En la primavera del 83 regresé de Portugal para preparar la empresa de Inglaterra y di la orden de incoar contra mi infiel secretario el proceso de visita, en el que trató de defenderse con papeles y testimonios que me podrían comprometer. En junio del 84 el criado suyo que organizó la ejecución de Escobedo, Antonio Enríquez se llamaba, me escribió desde Barcelona, sobornado por la familia del muerto, ofreciendo revelarme cuanto sabía a cambio de un salvoconducto. Salí entonces de viaje a las Cortes de Monzón, cuando empezaba el año 85, porque me preocupaba la agitación de aquel reino de Aragón, en el que pasé más de un año después de asistir a las bodas de mi hija Catalina Micaela con el duque de Saboya. Allí me enteré de que el último día de enero, cuando el juez comunicaba a Antonio Pérez la sentencia condenatoria por el proceso de visita, el condenado saltó por una ventana de su casa y huyó a la vecina iglesia de San Justo, de donde le sacaron tras encontrarle en un desván, sucio de telarañas. Fue encerrado en el castillo de Turégano de donde le mandé devolver a Madrid y luego en Torrejón de Velasco, por ver si podía hacerme con sus papeles. Le traje de nuevo a Madrid en marzo del 88, entregándole a la custodia de Pedro Zapata en su casa de Puerta Cerrada, donde me dicen se alegró por el desastre de la Invencible que proclamaba —en su soberbia— como castigo de Dios por mi injusticia para con él. En vista de ello le recluí en la torre de Pinto, donde había estado Ana, y ordené de nuevo su traslado a Madrid, a las casas de Cisneros, cuando en el verano del 89 insinuó que me entregaría los papeles. Entonces me pasó Mateo Vázquez un billete donde me decía que un poeta salvado de la Invencible, y llamado Lope de Vega, se interesaba y tomaba muchas notas sobre las aventuras y desventuras de Pérez, no sé lo que pretenderá con ello; parece que ensaya algunas comedias… Yo tengo prohibido que aparezcan figuras de reyes en el teatro.

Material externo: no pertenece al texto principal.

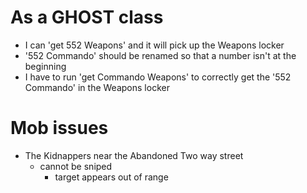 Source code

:# As a GHOST class
- I can 'get 552 Weapons' and it will pick up the Weapons locker
- '552 Commando' should be renamed so that a number isn't at the beginning
- I have to run 'get Commando Weapons' to correctly get the '552 Commando' in the Weapons locker

# Mob issues
- The Kidnappers near the Abandoned Two way street 
	- cannot be sniped
		- target appears out of range
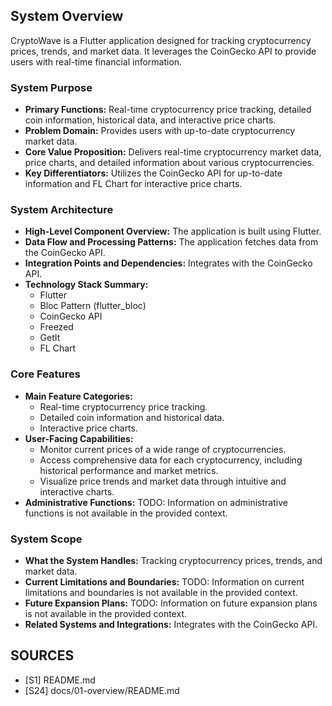 ## System Overview

CryptoWave is a Flutter application designed for tracking cryptocurrency prices, trends, and market data. It leverages the CoinGecko API to provide users with real-time financial information.

### System Purpose

*   **Primary Functions:** Real-time cryptocurrency price tracking, detailed coin information, historical data, and interactive price charts.
*   **Problem Domain:** Provides users with up-to-date cryptocurrency market data.
*   **Core Value Proposition:** Delivers real-time cryptocurrency market data, price charts, and detailed information about various cryptocurrencies.
*   **Key Differentiators:** Utilizes the CoinGecko API for up-to-date information and FL Chart for interactive price charts.

### System Architecture

*   **High-Level Component Overview:** The application is built using Flutter.
*   **Data Flow and Processing Patterns:** The application fetches data from the CoinGecko API.
*   **Integration Points and Dependencies:** Integrates with the CoinGecko API.
*   **Technology Stack Summary:**
    *   Flutter
    *   Bloc Pattern (flutter\_bloc)
    *   CoinGecko API
    *   Freezed
    *   GetIt
    *   FL Chart

### Core Features

*   **Main Feature Categories:**
    *   Real-time cryptocurrency price tracking.
    *   Detailed coin information and historical data.
    *   Interactive price charts.
*   **User-Facing Capabilities:**
    *   Monitor current prices of a wide range of cryptocurrencies.
    *   Access comprehensive data for each cryptocurrency, including historical performance and market metrics.
    *   Visualize price trends and market data through intuitive and interactive charts.
*   **Administrative Functions:** TODO: Information on administrative functions is not available in the provided context.

### System Scope

*   **What the System Handles:** Tracking cryptocurrency prices, trends, and market data.
*   **Current Limitations and Boundaries:** TODO: Information on current limitations and boundaries is not available in the provided context.
*   **Future Expansion Plans:** TODO: Information on future expansion plans is not available in the provided context.
*   **Related Systems and Integrations:** Integrates with the CoinGecko API.

## SOURCES

*   [S1] README.md
*   [S24] docs/01-overview/README.md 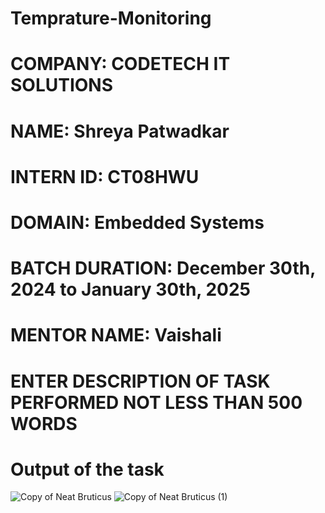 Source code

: # Temprature-Monitoring
# COMPANY: CODETECH IT SOLUTIONS

# NAME: Shreya Patwadkar

# INTERN ID: CT08HWU

# DOMAIN: Embedded Systems

# BATCH DURATION: December 30th, 2024 to January 30th, 2025

# MENTOR NAME: Vaishali

# ENTER DESCRIPTION OF TASK PERFORMED NOT LESS THAN 500 WORDS
# Output of the task
![Copy of Neat Bruticus](https://github.com/user-attachments/assets/399c37ae-0484-4af7-aac1-a8b87d37f595)
![Copy of Neat Bruticus (1)](https://github.com/user-attachments/assets/e98f4357-94c7-40bd-ba76-d2f1ed021008)


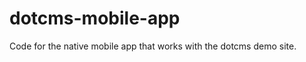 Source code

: dotcms-mobile-app
=================

Code for the native mobile app that works with the dotcms demo site.

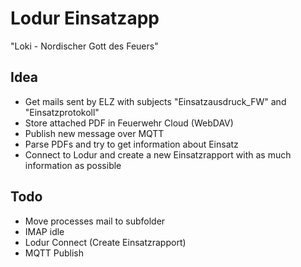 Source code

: # Lodur Einsatzapp

"Loki - Nordischer Gott des Feuers"

## Idea

* Get mails sent by ELZ with subjects
  "Einsatzausdruck_FW" and "Einsatzprotokoll"
* Store attached PDF in Feuerwehr Cloud (WebDAV)
* Publish new message over MQTT
* Parse PDFs and try to get information about Einsatz
* Connect to Lodur and create a new Einsatzrapport with
  as much information as possible

## Todo

* Move processes mail to subfolder
* IMAP idle
* Lodur Connect (Create Einsatzrapport)
* MQTT Publish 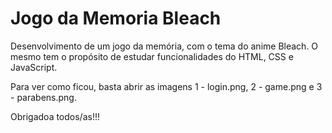 # Jogo da Memoria Bleach
Desenvolvimento de um jogo da memória, com o tema do anime Bleach. O mesmo tem o propósito de estudar funcionalidades do HTML, CSS e JavaScript.

Para ver como ficou, basta abrir as imagens 1 - login.png, 2 - game.png e 3 - parabens.png.

Obrigadoa todos/as!!!

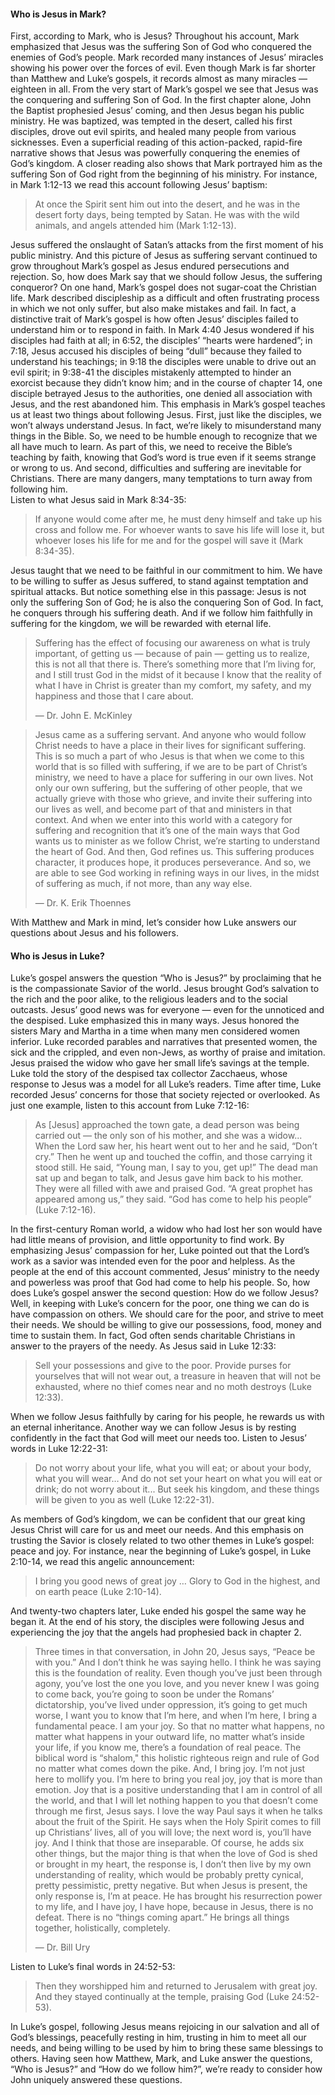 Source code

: #### Who is Jesus in Mark?

First, according to Mark, who is Jesus? Throughout his account, Mark emphasized that Jesus was the suffering Son of God who conquered the enemies of God’s people. Mark recorded many instances of Jesus’ miracles showing his power over the forces of evil. Even though Mark is far shorter than Matthew and Luke’s gospels, it records almost as many miracles — eighteen in all.
	From the very start of Mark’s gospel we see that Jesus was the conquering and suffering Son of God. In the first chapter alone, John the Baptist prophesied Jesus’ coming, and then Jesus began his public ministry. He was baptized, was tempted in the desert, called his first disciples, drove out evil spirits, and healed many people from various sicknesses. Even a superficial reading of this action-packed, rapid-fire narrative shows that Jesus was powerfully conquering the enemies of God’s kingdom. A closer reading also shows that Mark portrayed him as the suffering Son of God right from the beginning of his ministry. For instance, in Mark 1:12-13 we read this account following Jesus’ baptism:

> At once the Spirit sent him out into the desert, and he was in the desert forty days, being tempted by Satan. He was with the wild animals, and angels attended him (Mark 1:12-13).

Jesus suffered the onslaught of Satan’s attacks from the first moment of his public ministry. And this picture of Jesus as suffering servant continued to grow throughout Mark’s gospel as Jesus endured persecutions and rejection.
	So, how does Mark say that we should follow Jesus, the suffering conqueror? On one hand, Mark’s gospel does not sugar-coat the Christian life. Mark described discipleship as a difficult and often frustrating process in which we not only suffer, but also make mistakes and fail. In fact, a distinctive trait of Mark’s gospel is how often Jesus’ disciples failed to understand him or to respond in faith. In Mark 4:40 Jesus wondered if his disciples had faith at all; in 6:52, the disciples’ “hearts were hardened”; in 7:18, Jesus accused his disciples of being “dull” because they failed to understand his teachings; in 9:18 the disciples were unable to drive out an evil spirit; in 9:38-41 the disciples mistakenly attempted to hinder an exorcist because they didn’t know him; and in the course of chapter 14, one disciple betrayed Jesus to the authorities, one denied all association with Jesus, and the rest abandoned him. 
	This emphasis in Mark’s gospel teaches us at least two things about following Jesus. First, just like the disciples, we won’t always understand Jesus. In fact, we’re likely to misunderstand many things in the Bible. So, we need to be humble enough to recognize that we all have much to learn. As part of this, we need to receive the Bible’s teaching by faith, knowing that God’s word is true even if it seems strange or wrong to us.
	And second, difficulties and suffering are inevitable for Christians. There are many dangers, many temptations to turn away from following him.  
Listen to what Jesus said in Mark 8:34-35:

> If anyone would come after me, he must deny himself and take up his cross and follow me. For whoever wants to save his life will lose it, but whoever loses his life for me and for the gospel will save it (Mark 8:34-35).

Jesus taught that we need to be faithful in our commitment to him. We have to be willing to suffer as Jesus suffered, to stand against temptation and spiritual attacks. But notice something else in this passage: Jesus is not only the suffering Son of God; he is also the conquering Son of God. In fact, he conquers through his suffering death. And if we follow him faithfully in suffering for the kingdom, we will be rewarded with eternal life. 

> Suffering has the effect of focusing our awareness on what is truly important, of getting us — because of pain — getting us to realize, this is not all that there is. There’s something more that I’m living for, and I still trust God in the midst of it because I know that the reality of what I have in Christ is greater than my comfort, my safety, and my happiness and those that I care about.
> 
> — Dr. John E. McKinley


> Jesus came as a suffering servant. And anyone who would follow Christ needs to have a place in their lives for significant suffering. This is so much a part of who Jesus is that when we come to this world that is so filled with suffering, if we are to be part of Christ’s ministry, we need to have a place for suffering in our own lives. Not only our own suffering, but the suffering of other people, that we actually grieve with those who grieve, and invite their suffering into our lives as well, and become part of that and ministers in that context. And when we enter into this world with a category for suffering and recognition that it’s one of the main ways that God wants us to minister as we follow Christ, we’re starting to understand the heart of God. And then, God refines us. This suffering produces character, it produces hope, it produces perseverance. And so, we are able to see God working in refining ways in our lives, in the midst of suffering as much, if not more, than any way else.
> 
> — Dr. K. Erik Thoennes
 
With Matthew and Mark in mind, let’s consider how Luke answers our questions about Jesus and his followers.


#### Who is Jesus in Luke?

Luke’s gospel answers the question “Who is Jesus?” by proclaiming that he is the compassionate Savior of the world. Jesus brought God’s salvation to the rich and the poor alike, to the religious leaders and to the social outcasts. Jesus’ good news was for everyone — even for the unnoticed and the despised. Luke emphasized this in many ways. Jesus honored the sisters Mary and Martha in a time when many men considered women inferior. Luke recorded parables and narratives that presented women, the sick and the crippled, and even non-Jews, as worthy of praise and imitation. Jesus praised the widow who gave her small life’s savings at the temple. Luke told the story of the despised tax collector Zacchaeus, whose response to Jesus was a model for all Luke’s readers. Time after time, Luke recorded Jesus’ concerns for those that society rejected or overlooked. As just one example, listen to this account from Luke 7:12-16:

> As [Jesus] approached the town gate, a dead person was being carried out — the only son of his mother, and she was a widow... When the Lord saw her, his heart went out to her and he said, “Don’t cry.” Then he went up and touched the coffin, and those carrying it stood still. He said, “Young man, I say to you, get up!” The dead man sat up and began to talk, and Jesus gave him back to his mother. They were all filled with awe and praised God. “A great prophet has appeared among us,” they said. “God has come to help his people” (Luke 7:12-16).

In the first-century Roman world, a widow who had lost her son would have had little means of provision, and little opportunity to find work. By emphasizing Jesus’ compassion for her, Luke pointed out that the Lord’s work as a savior was intended even for the poor and helpless. As the people at the end of this account commented, Jesus’ ministry to the needy and powerless was proof that God had come to help his people.
	So, how does Luke’s gospel answer the second question: How do we follow Jesus? Well, in keeping with Luke’s concern for the poor, one thing we can do is have compassion on others. We should care for the poor, and strive to meet their needs. We should be willing to give our possessions, food, money and time to sustain them. In fact, God often sends charitable Christians in answer to the prayers of the needy. As Jesus said in Luke 12:33:

> Sell your possessions and give to the poor. Provide purses for yourselves that will not wear out, a treasure in heaven that will not be exhausted, where no thief comes near and no moth destroys (Luke 12:33).

When we follow Jesus faithfully by caring for his people, he rewards us with an eternal inheritance.
	Another way we can follow Jesus is by resting confidently in the fact that God will meet our needs too. 
Listen to Jesus’ words in Luke 12:22-31:

> Do not worry about your life, what you will eat; or about your body, what you will wear… And do not set your heart on what you will eat or drink; do not worry about it... But seek his kingdom, and these things will be given to you as well (Luke 12:22-31).

As members of God’s kingdom, we can be confident that our great king Jesus Christ will care for us and meet our needs.
	And this emphasis on trusting the Savior is closely related to two other themes in Luke’s gospel: peace and joy. For instance, near the beginning of Luke’s gospel, in Luke 2:10-14, we read this angelic announcement:

> I bring you good news of great joy … Glory to God in the highest, and on earth peace (Luke 2:10-14).

And twenty-two chapters later, Luke ended his gospel the same way he began it. At the end of his story, the disciples were following Jesus and experiencing the joy that the angels had prophesied back in chapter 2.

> Three times in that conversation, in John 20, Jesus says, “Peace be with you.” And I don’t think he was saying hello. I think he was saying this is the foundation of reality. Even though you’ve just been through agony, you’ve lost the one you love, and you never knew I was going to come back, you’re going to soon be under the Romans’ dictatorship, you’ve lived under oppression, it’s going to get much worse, I want you to know that I’m here, and when I’m here, I bring a fundamental peace. I am your joy. So that no matter what happens, no matter what happens in your outward life, no matter what’s inside your life, if you know me, there’s a foundation of real peace. The biblical word is “shalom," this holistic righteous reign and rule of God no matter what comes down the pike. And, I bring joy. I’m not just here to mollify you. I’m here to bring you real joy, joy that is more than emotion. Joy that is a positive understanding that I am in control of all the world, and that I will let nothing happen to you that doesn’t come through me first, Jesus says. I love the way Paul says it when he talks about the fruit of the Spirit. He says when the Holy Spirit comes to fill up Christians’ lives, all of you will love; the next word is, you’ll have joy. And I think that those are inseparable. Of course, he adds six other things, but the major thing is that when the love of God is shed or brought in my heart, the response is, I don’t then live by my own understanding of reality, which would be probably pretty cynical, pretty pessimistic, pretty negative. But when Jesus is present, the only response is, I’m at peace. He has brought his resurrection power to my life, and I have joy, I have hope, because in Jesus, there is no defeat. There is no “things coming apart.” He brings all things together, holistically, completely.
> 
> — Dr. Bill Ury

Listen to Luke’s final words in 24:52-53:

> Then they worshipped him and returned to Jerusalem with great joy. And they stayed continually at the temple, praising God (Luke 24:52-53).

In Luke’s gospel, following Jesus means rejoicing in our salvation and all of God’s blessings, peacefully resting in him, trusting in him to meet all our needs, and being willing to be used by him to bring these same blessings to others.
	Having seen how Matthew, Mark, and Luke answer the questions, “Who is Jesus?” and “How do we follow him?”, we’re ready to consider how John uniquely answered these questions. 
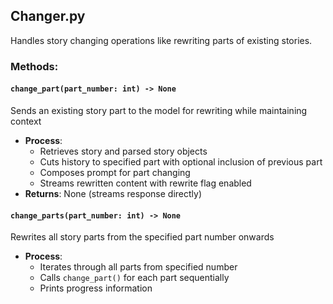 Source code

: ## Changer.py
Handles story changing operations like rewriting parts of existing stories.

### Methods:

#### `change_part(part_number: int) -> None`
Sends an existing story part to the model for rewriting while maintaining context

- **Process**:
  - Retrieves story and parsed story objects
  - Cuts history to specified part with optional inclusion of previous part
  - Composes prompt for part changing
  - Streams rewritten content with rewrite flag enabled
- **Returns**: None (streams response directly)

#### `change_parts(part_number: int) -> None`
Rewrites all story parts from the specified part number onwards

- **Process**:
  - Iterates through all parts from specified number
  - Calls `change_part()` for each part sequentially
  - Prints progress information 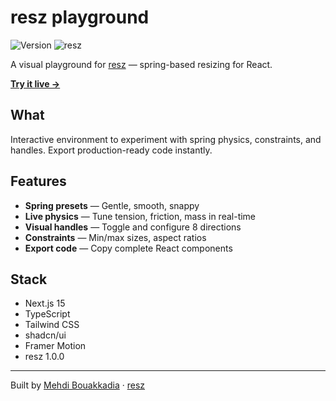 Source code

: # resz playground

![Version](https://img.shields.io/badge/version-1.0.0-blue)
![resz](https://img.shields.io/badge/resz-1.0.0-green)

A visual playground for [resz](https://github.com/mehdibouakkadia/resz) — spring-based resizing for React.

[**Try it live →**](https://resz-playground.vercel.app/)

## What

Interactive environment to experiment with spring physics, constraints, and handles. Export production-ready code instantly.

## Features

- **Spring presets** — Gentle, smooth, snappy
- **Live physics** — Tune tension, friction, mass in real-time  
- **Visual handles** — Toggle and configure 8 directions
- **Constraints** — Min/max sizes, aspect ratios
- **Export code** — Copy complete React components


## Stack

- Next.js 15
- TypeScript
- Tailwind CSS
- shadcn/ui
- Framer Motion
- resz 1.0.0

---

Built by [Mehdi Bouakkadia](https://github.com/mehdibouakkadia) · [resz](https://github.com/mehdibouakkadia/resz) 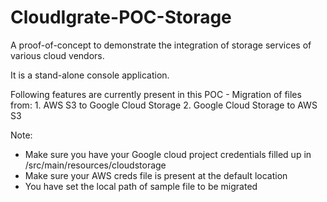 CloudIgrate-POC-Storage
=======================

A proof-of-concept to demonstrate the integration of storage services of various cloud vendors.

It is a stand-alone console application.

Following features are currently present in this POC -
  Migration of files from:
    1. AWS S3 to Google Cloud Storage
    2. Google Cloud Storage to AWS S3
    
Note:
  - Make sure you have your Google cloud project credentials filled up in /src/main/resources/cloudstorage
  - Make sure your AWS creds file is present at the default location
  - You have set the local path of sample file to be migrated
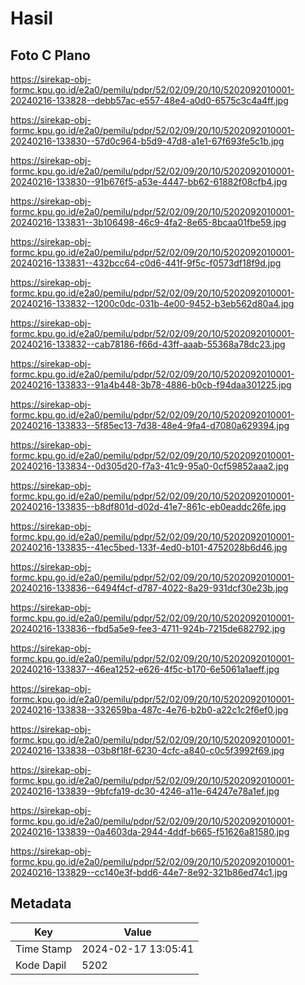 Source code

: # Hasil

## Foto C Plano

https://sirekap-obj-formc.kpu.go.id/e2a0/pemilu/pdpr/52/02/09/20/10/5202092010001-20240216-133828--debb57ac-e557-48e4-a0d0-6575c3c4a4ff.jpg

https://sirekap-obj-formc.kpu.go.id/e2a0/pemilu/pdpr/52/02/09/20/10/5202092010001-20240216-133830--57d0c964-b5d9-47d8-a1e1-67f693fe5c1b.jpg

https://sirekap-obj-formc.kpu.go.id/e2a0/pemilu/pdpr/52/02/09/20/10/5202092010001-20240216-133830--91b676f5-a53e-4447-bb62-61882f08cfb4.jpg

https://sirekap-obj-formc.kpu.go.id/e2a0/pemilu/pdpr/52/02/09/20/10/5202092010001-20240216-133831--3b106498-46c9-4fa2-8e65-8bcaa01fbe59.jpg

https://sirekap-obj-formc.kpu.go.id/e2a0/pemilu/pdpr/52/02/09/20/10/5202092010001-20240216-133831--432bcc64-c0d6-441f-9f5c-f0573df18f9d.jpg

https://sirekap-obj-formc.kpu.go.id/e2a0/pemilu/pdpr/52/02/09/20/10/5202092010001-20240216-133832--1200c0dc-031b-4e00-9452-b3eb562d80a4.jpg

https://sirekap-obj-formc.kpu.go.id/e2a0/pemilu/pdpr/52/02/09/20/10/5202092010001-20240216-133832--cab78186-f66d-43ff-aaab-55368a78dc23.jpg

https://sirekap-obj-formc.kpu.go.id/e2a0/pemilu/pdpr/52/02/09/20/10/5202092010001-20240216-133833--91a4b448-3b78-4886-b0cb-f94daa301225.jpg

https://sirekap-obj-formc.kpu.go.id/e2a0/pemilu/pdpr/52/02/09/20/10/5202092010001-20240216-133833--5f85ec13-7d38-48e4-9fa4-d7080a629394.jpg

https://sirekap-obj-formc.kpu.go.id/e2a0/pemilu/pdpr/52/02/09/20/10/5202092010001-20240216-133834--0d305d20-f7a3-41c9-95a0-0cf59852aaa2.jpg

https://sirekap-obj-formc.kpu.go.id/e2a0/pemilu/pdpr/52/02/09/20/10/5202092010001-20240216-133835--b8df801d-d02d-41e7-861c-eb0eaddc26fe.jpg

https://sirekap-obj-formc.kpu.go.id/e2a0/pemilu/pdpr/52/02/09/20/10/5202092010001-20240216-133835--41ec5bed-133f-4ed0-b101-4752028b6d46.jpg

https://sirekap-obj-formc.kpu.go.id/e2a0/pemilu/pdpr/52/02/09/20/10/5202092010001-20240216-133836--6494f4cf-d787-4022-8a29-931dcf30e23b.jpg

https://sirekap-obj-formc.kpu.go.id/e2a0/pemilu/pdpr/52/02/09/20/10/5202092010001-20240216-133836--fbd5a5e9-fee3-4711-924b-7215de682792.jpg

https://sirekap-obj-formc.kpu.go.id/e2a0/pemilu/pdpr/52/02/09/20/10/5202092010001-20240216-133837--46ea1252-e626-4f5c-b170-6e5061a1aeff.jpg

https://sirekap-obj-formc.kpu.go.id/e2a0/pemilu/pdpr/52/02/09/20/10/5202092010001-20240216-133838--332659ba-487c-4e76-b2b0-a22c1c2f6ef0.jpg

https://sirekap-obj-formc.kpu.go.id/e2a0/pemilu/pdpr/52/02/09/20/10/5202092010001-20240216-133838--03b8f18f-6230-4cfc-a840-c0c5f3992f69.jpg

https://sirekap-obj-formc.kpu.go.id/e2a0/pemilu/pdpr/52/02/09/20/10/5202092010001-20240216-133839--9bfcfa19-dc30-4246-a11e-64247e78a1ef.jpg

https://sirekap-obj-formc.kpu.go.id/e2a0/pemilu/pdpr/52/02/09/20/10/5202092010001-20240216-133839--0a4603da-2944-4ddf-b665-f51626a81580.jpg

https://sirekap-obj-formc.kpu.go.id/e2a0/pemilu/pdpr/52/02/09/20/10/5202092010001-20240216-133829--cc140e3f-bdd6-44e7-8e92-321b86ed74c1.jpg


## Metadata

| Key        | Value               |
| ---------- | ------------------- |
| Time Stamp | 2024-02-17 13:05:41 |
| Kode Dapil | 5202                |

En diciembre de ese mismo año 89 dije al juez Rodrigo Vázquez que prosiguiese sin vacilar el proceso contra Antonio Pérez; sin amilanarse ante las acusaciones que el infiel insinuaba contra mí, ya que yo tenía tranquila la conciencia de no haber sido en tan triste caso culpable sino engañado por el propio Pérez, quien ante mi actitud se negó a confesar cuanto sabía, lo que ya probaba su doblez. El 4 de enero de 1590 le ordené formalmente y por escrito que declarase todo; y se negó a obedecerme. Entonces no me opuse a que según las leyes se le diera tormento, lo que ocurrió el 23 de febrero con la dureza que tal procedimiento comporta; pero aun en medio de sus gritos y descoyuntamientos centró toda su acusación sobre mí, sin confesar en ningún momento sus engaños contra mí en el asunto de mi hermano. Contra lo que ha dicho después en sus maledicencias, el tormento no fue tan terrible, porque a las pocas semanas, el 19 de abril de 1590, consiguió huir de noche desde su prisión, ayudado por su mujer doña Juana, y camino de Aragón de donde decía proceder y tenía muchos partidarios. Tuvimos noticia de que al salir de Castilla fue bien acogido en Santa María de Huerta.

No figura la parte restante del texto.